All of this is well and good, but what does it mean? For everyday Americans, it can be difficult to parse out how billions of dollars worth of discretionary spending can impact our everyday lives. Thankfully, The Washington Post came out with a clear and informative graphic that breaks down the real-life consequences of Trump’s proposed draconian budget cuts. Let’s walk through the highlights together:
President Trump’s team proposes cutting the Department of Agriculture’s budget by over 20 percent. On the ground, those cuts would completely eliminate a program that provides agricultural commodities and educational initiatives to women and children in low-income, food-poor countries all over the world. The Water and Wastewater Program, which funds sanitation and drinking water programs all over rural America, would also cease to exist. Additionally, the reductions would require major staff layoffs at the USDA, cut funding from the WIC nutrition program, and strip $95 million from the Rural Business-Cooperative Service, which provides job training and business development programs to rural communities.
If this sounds to you like it would strip funding from programs that overwhelming support constituents who voted for President Trump, you would be absolutely correct.
Proposed cuts to the Commerce Department would predominantly impact climate change initiatives and domestic economic programs. For someone who claims to care about jobs, it seems pretty insane to eliminate the Sea Grant program, which creates and sustains 21,000 jobs and 2,900 businesses annually, while simultaneously protecting at-risk coastal communities. Unfortunately, nobody asked me before slipping this fun little provision in.
Here’s a doozy: the Trump administration has proposed decreasing the Department of Education’s budget by over $9 billion. Most of those cuts will hit two areas: work-study programs for college students, and public school programs that support teachers and low-income students.
Let’s talk about work-study first. I — like the majority of other people in my age bracket that I know — could not have afforded college without a federal work-study grant. Federal work-study allowed me to shave over $3,000 a year off my tuition by being working within the university community (often, as I did, for the low, low federal minimum wage of $7.25/hour). For low-income students, that ‘small’ $3,000 grant is literally the difference between attending college and not attending.
As for the $3.7 billion cut; where to begin? How can we expect teachers to do their best work when we consistently underpay them, overwork them, and now eliminate their funding for increased training? How can we support low-income students without providing them a safe, educational space after school and during summer vacation? How can we reach the untapped potential of first-generation and low-income children if we reduce their aid?
Short answer: we can’t.
‘But S,’ you say, ‘all is not lost! The proposed budget increases funding for charter schools and school choice programs.’

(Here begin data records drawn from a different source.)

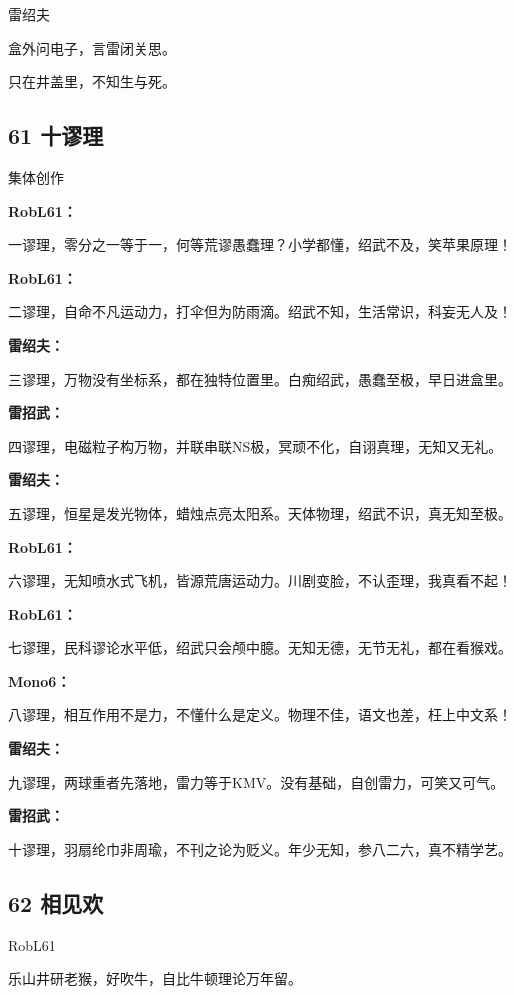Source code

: 雷绍夫

盒外问电子，言雷闭关思。

只在井盖里，不知生与死。

\hypertarget{ux5341ux8c2cux7406}{%
\subsection{61 十谬理}\label{ux5341ux8c2cux7406}}

集体创作

\textbf{RobL61：}

一谬理，零分之一等于一，何等荒谬愚蠢理？小学都懂，绍武不及，笑苹果原理！

\textbf{RobL61：}

二谬理，自命不凡运动力，打伞但为防雨滴。绍武不知，生活常识，科妄无人及！

\textbf{雷绍夫：}

三谬理，万物没有坐标系，都在独特位置里。白痴绍武，愚蠢至极，早日进盒里。

\textbf{雷招武：}

四谬理，电磁粒子构万物，并联串联NS极，冥顽不化，自诩真理，无知又无礼。

\textbf{雷绍夫：}

五谬理，恒星是发光物体，蜡烛点亮太阳系。天体物理，绍武不识，真无知至极。

\textbf{RobL61：}

六谬理，无知喷水式飞机，皆源荒唐运动力。川剧变脸，不认歪理，我真看不起！

\textbf{RobL61：}

七谬理，民科谬论水平低，绍武只会颅中臆。无知无德，无节无礼，都在看猴戏。

\textbf{Mono6：}

八谬理，相互作用不是力，不懂什么是定义。物理不佳，语文也差，枉上中文系！

\textbf{雷绍夫：}

九谬理，两球重者先落地，雷力等于KMV。没有基础，自创雷力，可笑又可气。

\textbf{雷招武：}

十谬理，羽扇纶巾非周瑜，不刊之论为贬义。年少无知，参八二六，真不精学艺。

\hypertarget{ux76f8ux89c1ux6b22}{%
\subsection{62 相见欢}\label{ux76f8ux89c1ux6b22}}

RobL61

乐山井研老猴，好吹牛，自比牛顿理论万年留。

Yeah, let’s talk about that. I’ll address charter schools first. Here’s the thing about charter schools — while they can supplement public schools, they can’t supplant them. How do I know? Well, aside from the numerous on-the-ground examples in Detroit and New Orleans, among other places, one of my best friends also teaches at a charter school. This is a women who has wanted to be a teacher as long as I’ve known her — and I’ve known her almost my entire life. She went to school to teach. I have never met someone as passionate about reaching at-risk students as she is. And yet, after a few years of working in charter schools, she’s thinking of calling it quits. Why?

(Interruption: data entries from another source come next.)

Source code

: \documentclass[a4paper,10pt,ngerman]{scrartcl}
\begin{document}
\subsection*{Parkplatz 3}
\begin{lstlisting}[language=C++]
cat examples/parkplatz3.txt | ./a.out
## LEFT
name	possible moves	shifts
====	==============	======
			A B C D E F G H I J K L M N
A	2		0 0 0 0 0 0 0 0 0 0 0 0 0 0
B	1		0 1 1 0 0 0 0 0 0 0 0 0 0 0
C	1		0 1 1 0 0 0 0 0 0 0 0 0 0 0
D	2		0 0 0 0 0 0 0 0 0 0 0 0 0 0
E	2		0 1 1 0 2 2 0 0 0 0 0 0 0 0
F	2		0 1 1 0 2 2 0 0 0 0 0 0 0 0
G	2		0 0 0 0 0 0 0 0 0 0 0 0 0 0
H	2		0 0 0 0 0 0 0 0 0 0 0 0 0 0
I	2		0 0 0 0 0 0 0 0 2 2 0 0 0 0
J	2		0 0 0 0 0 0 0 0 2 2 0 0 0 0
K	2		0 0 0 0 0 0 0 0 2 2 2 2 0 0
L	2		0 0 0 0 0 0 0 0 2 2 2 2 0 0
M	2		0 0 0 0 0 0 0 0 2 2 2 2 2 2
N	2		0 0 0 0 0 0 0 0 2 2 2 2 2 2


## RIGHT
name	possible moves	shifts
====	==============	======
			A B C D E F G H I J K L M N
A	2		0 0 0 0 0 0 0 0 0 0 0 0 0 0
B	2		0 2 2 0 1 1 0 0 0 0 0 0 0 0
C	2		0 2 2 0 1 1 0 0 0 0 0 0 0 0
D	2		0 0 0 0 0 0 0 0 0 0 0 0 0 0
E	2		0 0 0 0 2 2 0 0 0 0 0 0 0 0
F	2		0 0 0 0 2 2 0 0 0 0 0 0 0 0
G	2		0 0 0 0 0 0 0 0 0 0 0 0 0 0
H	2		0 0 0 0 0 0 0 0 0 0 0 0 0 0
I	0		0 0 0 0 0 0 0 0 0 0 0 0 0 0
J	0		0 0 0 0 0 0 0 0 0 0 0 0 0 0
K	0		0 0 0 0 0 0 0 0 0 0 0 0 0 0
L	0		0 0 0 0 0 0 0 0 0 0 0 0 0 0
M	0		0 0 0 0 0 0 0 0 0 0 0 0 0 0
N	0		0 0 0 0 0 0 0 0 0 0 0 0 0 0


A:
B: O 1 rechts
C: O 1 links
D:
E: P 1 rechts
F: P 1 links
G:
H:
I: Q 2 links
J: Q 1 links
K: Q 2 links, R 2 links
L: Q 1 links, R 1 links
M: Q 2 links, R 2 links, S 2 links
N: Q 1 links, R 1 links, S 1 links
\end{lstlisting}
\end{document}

Teaching at a charter school, she barely makes a living wage. From that paltry amount, she puts in almost $4,000 of her own money each year to outfit her classroom with supplies and decor. Since charter schools have no federal or state oversight, her institution happily requires teachers to do 1-month of professional development each summer: unpaid. She has limited support for special needs children in her class, many of whom require intensive intervention that the school cannot or will not provide. Since they are not technically a public school, they’re also not required to.

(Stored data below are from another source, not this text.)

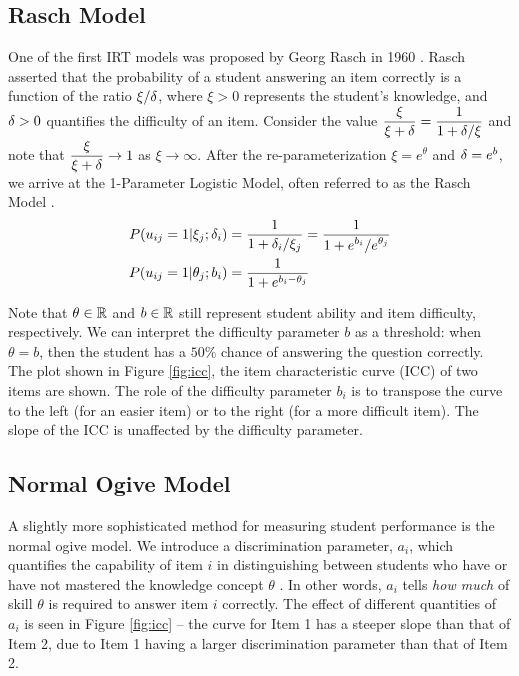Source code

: \subsection{Rasch Model}
One of the first IRT models was proposed by Georg Rasch in 1960 \cite{rasch1960}. Rasch asserted that the probability of a student answering an item correctly is a function of the ratio $\xi / \delta$, where $\xi > 0$ represents the student's knowledge, and $\delta > 0$ quantifies the difficulty of an item. Consider the value $\displaystyle \frac{\xi}{\xi + \delta} = \frac{1}{1 + \delta / \xi}$ and note that $\displaystyle \frac{\xi}{\xi + \delta} \to 1$ as $\xi \to \infty$. After the re-parameterization $\xi = e^{\theta}$ and $\delta = e^{b}$, we arrive at the 1-Parameter Logistic Model, often referred to as the Rasch Model \cite{thissen}.
\begin{equation}
  \begin{split}
    P(u_{ij} = 1 | \xi_j; \delta_i) &= \frac{1}{1 + \displaystyle \delta_i/\xi_j} = \frac{1}{1 + \displaystyle e^{b_i}/e^{\theta_j}} \\
  P(u_{ij} = 1 | \theta_j; b_i) &= \frac{1}{1 + e^{b_i - \theta_j}} 
  \end{split}
  \label{eq:rasch}
\end{equation}

Note that $\theta \in \mathbb{R}$ and $b \in \mathbb{R}$ still represent student ability and item difficulty, respectively. We can interpret the difficulty parameter $b$ as a threshold: when $\theta = b$, then the student has a $50\%$ chance of answering the question correctly. The plot shown in Figure \ref{fig:icc}, the item characteristic curve (ICC) of two items are shown. The role of the difficulty parameter $b_i$ is to transpose the curve to the left (for an easier item) or to the right (for a more difficult item). The slope of the ICC is unaffected by the difficulty parameter.


\subsection{Normal Ogive Model}\label{sec:ogive}
A slightly more sophisticated method for measuring student performance is the normal ogive model. We introduce a discrimination parameter, $a_i$, which quantifies the capability of item $i$ in distinguishing between students who have or have not mastered the knowledge concept $\theta$ \cite{thissen}. In other words, $a_i$ tells \textit{how much} of skill $\theta$ is required to answer item $i$ correctly. The effect of different quantities of $a_i$ is seen in Figure \ref{fig:icc} -- the curve for Item 1 has a steeper slope than that of Item 2, due to Item 1 having a larger discrimination parameter than that of Item 2.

This is what charter schools look like. This is what lack of oversight looks like. Our teachers, our students, and our families deserve so much better.
As for school choice and the voucher system? For those of you who don’t already know, the voucher program originated as a response to desegregation. In many Southern states, including Virginia and North Carolina, governors chose to close schools rather than integrate them. When the government then provided families with private school vouchers, there was only one problem: the vast majority of private schools wouldn’t accept black students.
Those racists roots persist today. Sure, voucher programs are great, if your family has enough disposable income to supplement the difference between what a voucher provides and what private school tuition actually costs (even elementary schools can run over $20,000 annually, with high schools sometimes closer to $40,000). Since minority families are twice as likely to be low-income as white families (47 vs. 23 percent), it’s no surprise that voucher programs disproportionately help white folks and royally screw over Black and Latinx people. Thanks for nothing, Betsy DeVos.
Cool, because what we need is more nuclear waste, less science, and a complete lack of energy efficient appliances. Sounds like a great America to me. You know, until the radiation poisoning and climate collapse set in.
Yeah, so, this would decrease our ability to create research partnerships with foreign health institutions. If would also decrease the NIH budget by almost $6 billion. Because, like I said, who needs science anyway? Oh, wait…all of us. We all need science.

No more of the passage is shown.